Population (31 December 2021)
- • Total: 43,495
- • Density: 1,338/km^{2} (3,465/sq mi)
- Time zone: UTC+1 (CET)
- • Summer (DST): UTC+2 (CEST)
- Postal code: 06-400 to 06-413
- Area code: +48 023
- Car plates: WCI
- Website: www.umciechanow.pl

= Ciechanów =

Ciechanów (/pl/) is a city in north-central Poland, seat of the Ciechanów County in the Masovian Voivodeship. As of December 2021, it has a population of 43,495.

A city with almost a thousand years of history, recorded in 1065, Ciechanów is one of the oldest and largest cities of northern Mazovia, particularly known for its medieval castle, brewery, founded in the 18th century, and the science park with the unique hyperboloid water tower.
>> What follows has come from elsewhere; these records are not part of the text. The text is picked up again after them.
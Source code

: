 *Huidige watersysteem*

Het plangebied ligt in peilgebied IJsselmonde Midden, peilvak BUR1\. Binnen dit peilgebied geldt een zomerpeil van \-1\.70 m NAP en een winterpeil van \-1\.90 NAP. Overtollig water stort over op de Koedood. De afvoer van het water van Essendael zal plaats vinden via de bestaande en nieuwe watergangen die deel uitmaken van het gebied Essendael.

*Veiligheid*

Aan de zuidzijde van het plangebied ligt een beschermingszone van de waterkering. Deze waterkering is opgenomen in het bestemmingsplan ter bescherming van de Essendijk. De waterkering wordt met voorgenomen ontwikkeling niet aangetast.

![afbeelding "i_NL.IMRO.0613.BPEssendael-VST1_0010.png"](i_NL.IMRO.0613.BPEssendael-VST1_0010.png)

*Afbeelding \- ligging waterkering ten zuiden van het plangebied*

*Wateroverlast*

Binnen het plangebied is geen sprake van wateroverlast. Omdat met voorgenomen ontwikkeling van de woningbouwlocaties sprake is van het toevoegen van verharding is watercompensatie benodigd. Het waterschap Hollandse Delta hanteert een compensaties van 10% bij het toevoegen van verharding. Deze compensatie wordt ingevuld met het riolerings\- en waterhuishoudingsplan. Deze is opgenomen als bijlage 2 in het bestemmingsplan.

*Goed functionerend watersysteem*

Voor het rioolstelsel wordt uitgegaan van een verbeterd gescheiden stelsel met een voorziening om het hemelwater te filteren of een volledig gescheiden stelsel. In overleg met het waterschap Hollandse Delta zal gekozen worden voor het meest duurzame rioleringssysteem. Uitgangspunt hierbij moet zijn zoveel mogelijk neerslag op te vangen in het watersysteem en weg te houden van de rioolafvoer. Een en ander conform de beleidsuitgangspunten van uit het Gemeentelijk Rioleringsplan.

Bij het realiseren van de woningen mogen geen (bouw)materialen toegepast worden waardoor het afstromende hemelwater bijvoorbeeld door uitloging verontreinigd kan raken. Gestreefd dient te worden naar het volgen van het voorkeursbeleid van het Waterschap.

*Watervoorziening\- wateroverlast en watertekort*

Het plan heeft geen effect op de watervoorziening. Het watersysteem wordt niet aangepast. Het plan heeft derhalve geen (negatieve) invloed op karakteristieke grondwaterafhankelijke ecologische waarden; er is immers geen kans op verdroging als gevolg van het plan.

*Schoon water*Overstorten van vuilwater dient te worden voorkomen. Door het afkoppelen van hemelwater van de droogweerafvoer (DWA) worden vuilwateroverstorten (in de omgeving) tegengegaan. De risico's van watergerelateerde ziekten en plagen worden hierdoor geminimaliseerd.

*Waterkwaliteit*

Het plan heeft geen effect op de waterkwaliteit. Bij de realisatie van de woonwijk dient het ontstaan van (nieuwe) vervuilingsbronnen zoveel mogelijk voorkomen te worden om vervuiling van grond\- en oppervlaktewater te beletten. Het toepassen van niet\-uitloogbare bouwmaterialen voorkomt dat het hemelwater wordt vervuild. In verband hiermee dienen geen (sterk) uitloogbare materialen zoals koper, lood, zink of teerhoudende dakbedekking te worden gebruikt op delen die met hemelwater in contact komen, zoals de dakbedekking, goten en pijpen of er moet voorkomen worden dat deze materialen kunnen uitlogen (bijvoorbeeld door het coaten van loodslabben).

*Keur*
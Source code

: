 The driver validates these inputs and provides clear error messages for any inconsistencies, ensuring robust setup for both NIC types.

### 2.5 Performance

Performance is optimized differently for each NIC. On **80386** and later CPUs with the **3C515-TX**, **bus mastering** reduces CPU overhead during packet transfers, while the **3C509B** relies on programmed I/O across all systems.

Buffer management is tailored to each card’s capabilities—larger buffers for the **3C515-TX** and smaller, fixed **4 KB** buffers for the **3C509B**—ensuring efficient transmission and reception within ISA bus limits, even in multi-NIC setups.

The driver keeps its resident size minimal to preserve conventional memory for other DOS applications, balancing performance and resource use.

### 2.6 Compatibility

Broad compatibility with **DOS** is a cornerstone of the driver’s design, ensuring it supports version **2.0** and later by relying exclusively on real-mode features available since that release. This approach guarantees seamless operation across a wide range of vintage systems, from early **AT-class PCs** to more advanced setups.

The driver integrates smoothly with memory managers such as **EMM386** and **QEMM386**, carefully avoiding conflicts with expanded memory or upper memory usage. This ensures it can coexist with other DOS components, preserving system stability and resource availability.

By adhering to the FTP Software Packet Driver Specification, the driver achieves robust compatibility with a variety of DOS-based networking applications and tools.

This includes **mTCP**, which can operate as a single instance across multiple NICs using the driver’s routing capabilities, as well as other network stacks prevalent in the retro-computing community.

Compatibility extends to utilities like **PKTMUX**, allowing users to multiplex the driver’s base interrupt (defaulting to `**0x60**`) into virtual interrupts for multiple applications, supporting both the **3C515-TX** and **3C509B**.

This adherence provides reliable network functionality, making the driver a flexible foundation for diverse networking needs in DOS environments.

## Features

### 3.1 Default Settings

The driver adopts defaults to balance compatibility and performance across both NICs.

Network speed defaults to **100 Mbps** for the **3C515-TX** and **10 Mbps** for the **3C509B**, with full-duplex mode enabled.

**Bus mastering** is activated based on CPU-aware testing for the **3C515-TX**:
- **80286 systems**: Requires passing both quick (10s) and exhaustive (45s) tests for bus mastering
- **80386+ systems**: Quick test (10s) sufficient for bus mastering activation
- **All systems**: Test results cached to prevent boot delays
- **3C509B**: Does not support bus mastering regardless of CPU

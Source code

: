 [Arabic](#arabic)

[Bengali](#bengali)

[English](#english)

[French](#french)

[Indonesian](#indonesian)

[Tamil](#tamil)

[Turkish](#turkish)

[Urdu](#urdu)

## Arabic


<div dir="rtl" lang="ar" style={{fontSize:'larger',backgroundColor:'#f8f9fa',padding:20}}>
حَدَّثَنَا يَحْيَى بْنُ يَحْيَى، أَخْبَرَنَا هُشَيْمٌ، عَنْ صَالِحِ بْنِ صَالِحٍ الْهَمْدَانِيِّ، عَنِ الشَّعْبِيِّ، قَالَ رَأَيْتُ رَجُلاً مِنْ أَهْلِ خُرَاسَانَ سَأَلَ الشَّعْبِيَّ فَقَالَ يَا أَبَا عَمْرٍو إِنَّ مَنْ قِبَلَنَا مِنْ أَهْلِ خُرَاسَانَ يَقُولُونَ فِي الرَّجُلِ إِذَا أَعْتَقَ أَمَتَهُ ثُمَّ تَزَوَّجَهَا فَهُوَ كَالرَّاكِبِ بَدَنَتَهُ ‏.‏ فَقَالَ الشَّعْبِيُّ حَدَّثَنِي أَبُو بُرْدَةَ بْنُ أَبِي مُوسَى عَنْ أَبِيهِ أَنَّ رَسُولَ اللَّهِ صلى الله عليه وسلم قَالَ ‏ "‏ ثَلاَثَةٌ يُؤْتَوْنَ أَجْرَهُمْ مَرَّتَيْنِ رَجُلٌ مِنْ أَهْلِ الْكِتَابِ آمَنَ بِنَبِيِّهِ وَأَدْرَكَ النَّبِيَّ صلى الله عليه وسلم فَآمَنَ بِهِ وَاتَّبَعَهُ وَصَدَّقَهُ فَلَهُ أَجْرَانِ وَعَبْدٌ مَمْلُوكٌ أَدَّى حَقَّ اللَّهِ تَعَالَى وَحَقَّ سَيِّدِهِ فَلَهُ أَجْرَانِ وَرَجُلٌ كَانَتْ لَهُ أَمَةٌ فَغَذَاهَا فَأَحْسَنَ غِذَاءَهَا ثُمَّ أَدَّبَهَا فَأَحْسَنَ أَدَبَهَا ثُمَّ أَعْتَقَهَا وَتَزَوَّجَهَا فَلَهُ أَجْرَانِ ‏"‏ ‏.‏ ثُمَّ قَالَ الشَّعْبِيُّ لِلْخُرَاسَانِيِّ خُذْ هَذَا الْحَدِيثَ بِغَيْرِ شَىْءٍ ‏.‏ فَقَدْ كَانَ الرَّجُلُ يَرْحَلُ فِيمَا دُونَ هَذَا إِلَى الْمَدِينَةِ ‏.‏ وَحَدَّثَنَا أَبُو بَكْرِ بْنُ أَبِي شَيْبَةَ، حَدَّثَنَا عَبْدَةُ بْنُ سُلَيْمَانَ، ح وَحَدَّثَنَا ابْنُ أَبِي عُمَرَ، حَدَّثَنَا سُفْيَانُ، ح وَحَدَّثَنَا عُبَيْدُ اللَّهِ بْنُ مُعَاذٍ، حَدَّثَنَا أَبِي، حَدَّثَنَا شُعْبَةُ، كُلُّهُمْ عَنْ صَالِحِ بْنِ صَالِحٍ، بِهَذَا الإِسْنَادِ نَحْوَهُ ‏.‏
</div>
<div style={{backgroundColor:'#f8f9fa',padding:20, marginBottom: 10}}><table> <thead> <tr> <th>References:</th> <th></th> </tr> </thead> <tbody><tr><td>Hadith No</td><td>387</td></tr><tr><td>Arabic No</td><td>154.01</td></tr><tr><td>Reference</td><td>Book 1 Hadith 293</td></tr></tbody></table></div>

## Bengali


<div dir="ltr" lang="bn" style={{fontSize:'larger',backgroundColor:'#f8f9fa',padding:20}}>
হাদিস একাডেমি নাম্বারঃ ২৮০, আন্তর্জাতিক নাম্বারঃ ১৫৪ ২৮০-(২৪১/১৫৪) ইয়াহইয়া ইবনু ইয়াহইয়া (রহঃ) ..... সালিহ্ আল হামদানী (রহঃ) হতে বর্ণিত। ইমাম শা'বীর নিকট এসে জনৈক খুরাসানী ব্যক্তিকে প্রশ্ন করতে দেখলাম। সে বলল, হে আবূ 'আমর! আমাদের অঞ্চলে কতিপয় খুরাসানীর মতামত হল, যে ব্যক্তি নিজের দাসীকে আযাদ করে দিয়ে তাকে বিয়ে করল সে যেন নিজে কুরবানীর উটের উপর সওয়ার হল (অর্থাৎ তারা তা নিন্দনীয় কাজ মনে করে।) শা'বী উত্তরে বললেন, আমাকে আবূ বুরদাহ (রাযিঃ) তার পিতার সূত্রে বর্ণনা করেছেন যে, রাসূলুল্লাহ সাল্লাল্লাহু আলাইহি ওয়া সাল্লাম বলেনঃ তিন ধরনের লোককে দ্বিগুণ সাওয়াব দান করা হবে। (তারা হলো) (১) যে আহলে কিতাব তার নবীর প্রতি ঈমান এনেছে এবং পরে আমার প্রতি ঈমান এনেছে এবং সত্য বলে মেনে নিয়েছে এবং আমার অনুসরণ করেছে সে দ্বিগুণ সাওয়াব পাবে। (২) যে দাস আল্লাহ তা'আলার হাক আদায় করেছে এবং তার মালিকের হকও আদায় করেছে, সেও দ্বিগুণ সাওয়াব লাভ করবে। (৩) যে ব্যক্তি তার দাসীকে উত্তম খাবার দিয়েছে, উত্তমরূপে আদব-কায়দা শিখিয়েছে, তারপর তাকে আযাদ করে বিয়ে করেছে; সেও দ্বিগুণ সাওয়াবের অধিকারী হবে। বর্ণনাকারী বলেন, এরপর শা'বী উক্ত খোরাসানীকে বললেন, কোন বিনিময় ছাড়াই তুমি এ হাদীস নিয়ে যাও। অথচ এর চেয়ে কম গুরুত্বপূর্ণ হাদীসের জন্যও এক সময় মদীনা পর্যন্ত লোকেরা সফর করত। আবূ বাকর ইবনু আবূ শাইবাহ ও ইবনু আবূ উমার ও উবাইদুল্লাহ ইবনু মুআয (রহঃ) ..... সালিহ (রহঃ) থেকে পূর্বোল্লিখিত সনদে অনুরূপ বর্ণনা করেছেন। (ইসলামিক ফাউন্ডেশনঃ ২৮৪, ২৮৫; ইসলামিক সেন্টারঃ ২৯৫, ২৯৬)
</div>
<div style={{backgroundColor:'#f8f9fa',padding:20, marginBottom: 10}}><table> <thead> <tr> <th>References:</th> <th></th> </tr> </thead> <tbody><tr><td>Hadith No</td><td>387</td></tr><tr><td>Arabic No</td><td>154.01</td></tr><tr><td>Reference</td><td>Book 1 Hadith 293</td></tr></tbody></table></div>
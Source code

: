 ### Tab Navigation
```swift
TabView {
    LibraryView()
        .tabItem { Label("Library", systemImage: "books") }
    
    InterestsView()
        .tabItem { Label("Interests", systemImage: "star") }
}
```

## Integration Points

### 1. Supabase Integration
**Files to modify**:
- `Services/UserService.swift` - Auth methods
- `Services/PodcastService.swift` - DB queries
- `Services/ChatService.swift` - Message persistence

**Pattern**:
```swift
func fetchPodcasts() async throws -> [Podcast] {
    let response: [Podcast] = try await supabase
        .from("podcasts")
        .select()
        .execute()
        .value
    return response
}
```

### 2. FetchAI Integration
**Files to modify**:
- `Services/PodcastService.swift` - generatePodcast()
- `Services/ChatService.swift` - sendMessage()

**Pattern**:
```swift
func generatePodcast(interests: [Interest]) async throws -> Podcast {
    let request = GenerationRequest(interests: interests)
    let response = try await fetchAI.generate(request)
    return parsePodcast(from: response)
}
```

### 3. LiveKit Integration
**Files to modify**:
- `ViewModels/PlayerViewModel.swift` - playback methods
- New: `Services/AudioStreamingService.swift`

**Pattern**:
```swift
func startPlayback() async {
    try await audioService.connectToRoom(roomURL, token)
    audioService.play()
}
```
The city has experienced several foreign invasions and was the site of the publication of Poland's pioneering honey harvesting law in 1559. From 1975 to 1998, it was the capital of the Ciechanów Voivodeship.

== History ==
The settlement is first mentioned in a 1065 document by Bolesław II the Bold handing the land over to the church. The medieval gord in Ciechanów numbered approximately 3,000 armed men, and together with the region of Mazovia, it became part of the emerging Polish state in the late 10th century.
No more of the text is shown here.